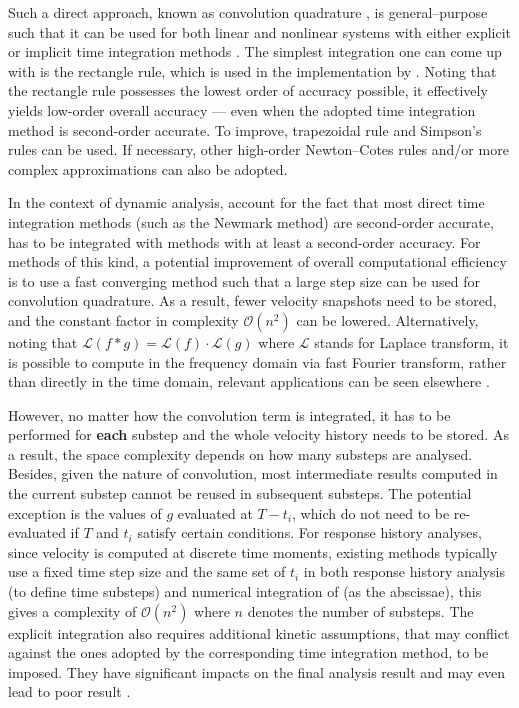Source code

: Such a direct approach, known as convolution quadrature \citep[see][and the references therein]{Lubich2004}, is general--purpose such that it can be used for both linear and nonlinear systems with either explicit or implicit time integration methods \citep[see, e.g.,][]{Katsikadelis2019}. The simplest integration one can come up with is the rectangle rule, which is used in the implementation by \citet{Puthanpurayil2014}. Noting that the rectangle rule possesses the lowest order of accuracy possible, it effectively yields low-order overall accuracy --- even when the adopted time integration method is second-order accurate. To improve, trapezoidal rule \citep[e.g.,][]{Liu2014} and Simpson's rules \citep[e.g.,][]{Shen2019} can be used. If necessary, other high-order Newton--Cotes rules and/or more complex approximations \citep{Schaedle2006,Shen2021} can also be adopted.

In the context of dynamic analysis, account for the fact that most direct time integration methods (such as the Newmark method) are second-order accurate,  has to be integrated with methods with at least a second-order accuracy. For methods of this kind, a potential improvement of overall computational efficiency is to use a fast converging method \citep{Schaedle2006} such that a large step size can be used for convolution quadrature. As a result, fewer velocity snapshots need to be stored, and the constant factor in complexity $\mathcal{O}\left(n^2\right)$ can be lowered.
Alternatively, noting that $\mathcal{L}\left(f*g\right)=\mathcal{L}\left(f\right)\cdot\mathcal{L}\left(g\right)$ where $\mathcal{L}$ stands for Laplace transform, it is possible to compute  in the frequency domain via fast Fourier transform, rather than directly in the time domain, relevant applications can be seen elsewhere \citep{Pan2013,Zhao2019}.

However, no matter how the convolution term is integrated, it has to be performed for \textbf{each} substep and the whole velocity history needs to be stored. As a result, the space complexity depends on how many substeps are analysed. Besides, given the nature of convolution, most intermediate results computed in the current substep cannot be reused in subsequent substeps. The potential exception is the values of $g$ evaluated at $T-t_i$, which do not need to be re-evaluated if $T$ and $t_i$ satisfy certain conditions. For response history analyses, since velocity is computed at discrete time moments, existing methods typically use a fixed time step size and the same set of $t_i$ in both response history analysis (to define time substeps) and numerical integration of  (as the abscissae), this gives a complexity of $\mathcal{O}\left(n^2\right)$ where $n$ denotes the number of substeps. The explicit integration also requires additional kinetic assumptions, that may conflict against the ones adopted by the corresponding time integration method, to be imposed. They have significant impacts on the final analysis result \citep[see][]{Liu2014} and may even lead to poor result \cite[see][Figs. 12, 17, 25, 26]{Liu2023}.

-*-

Goal of the exercise — In your copy of the material, match every word exactly and include no pictures.

The answer —
Source code

: Such a direct approach, known as convolution quadrature \citep[see][and the references therein]{Lubich2004}, is general--purpose such that it can be used for both linear and nonlinear systems with either explicit or implicit time integration methods \citep[see, e.g.,][]{Katsikadelis2019}. The simplest integration one can come up with is the rectangle rule, which is used in the implementation by \citet{Puthanpurayil2014}. Noting that the rectangle rule possesses the lowest order of accuracy possible, it effectively yields low-order overall accuracy --- even when the adopted time integration method is second-order accurate. To improve, trapezoidal rule \citep[e.g.,][]{Liu2014} and Simpson's rules \citep[e.g.,][]{Shen2019} can be used. If necessary, other high-order Newton--Cotes rules and/or more complex approximations \citep{Schaedle2006,Shen2021} can also be adopted.

In the context of dynamic analysis, account for the fact that most direct time integration methods (such as the Newmark method) are second-order accurate,  has to be integrated with methods with at least a second-order accuracy. For methods of this kind, a potential improvement of overall computational efficiency is to use a fast converging method \citep{Schaedle2006} such that a large step size can be used for convolution quadrature. As a result, fewer velocity snapshots need to be stored, and the constant factor in complexity $\mathcal{O}\left(n^2\right)$ can be lowered.
Alternatively, noting that $\mathcal{L}\left(f*g\right)=\mathcal{L}\left(f\right)\cdot\mathcal{L}\left(g\right)$ where $\mathcal{L}$ stands for Laplace transform, it is possible to compute  in the frequency domain via fast Fourier transform, rather than directly in the time domain, relevant applications can be seen elsewhere \citep{Pan2013,Zhao2019}.

However, no matter how the convolution term is integrated, it has to be performed for \textbf{each} substep and the whole velocity history needs to be stored. As a result, the space complexity depends on how many substeps are analysed. Besides, given the nature of convolution, most intermediate results computed in the current substep cannot be reused in subsequent substeps. The potential exception is the values of $g$ evaluated at $T-t_i$, which do not need to be re-evaluated if $T$ and $t_i$ satisfy certain conditions. For response history analyses, since velocity is computed at discrete time moments, existing methods typically use a fixed time step size and the same set of $t_i$ in both response history analysis (to define time substeps) and numerical integration of  (as the abscissae), this gives a complexity of $\mathcal{O}\left(n^2\right)$ where $n$ denotes the number of substeps. The explicit integration also requires additional kinetic assumptions, that may conflict against the ones adopted by the corresponding time integration method, to be imposed. They have significant impacts on the final analysis result \citep[see][]{Liu2014} and may even lead to poor result \cite[see][Figs. 12, 17, 25, 26]{Liu2023}.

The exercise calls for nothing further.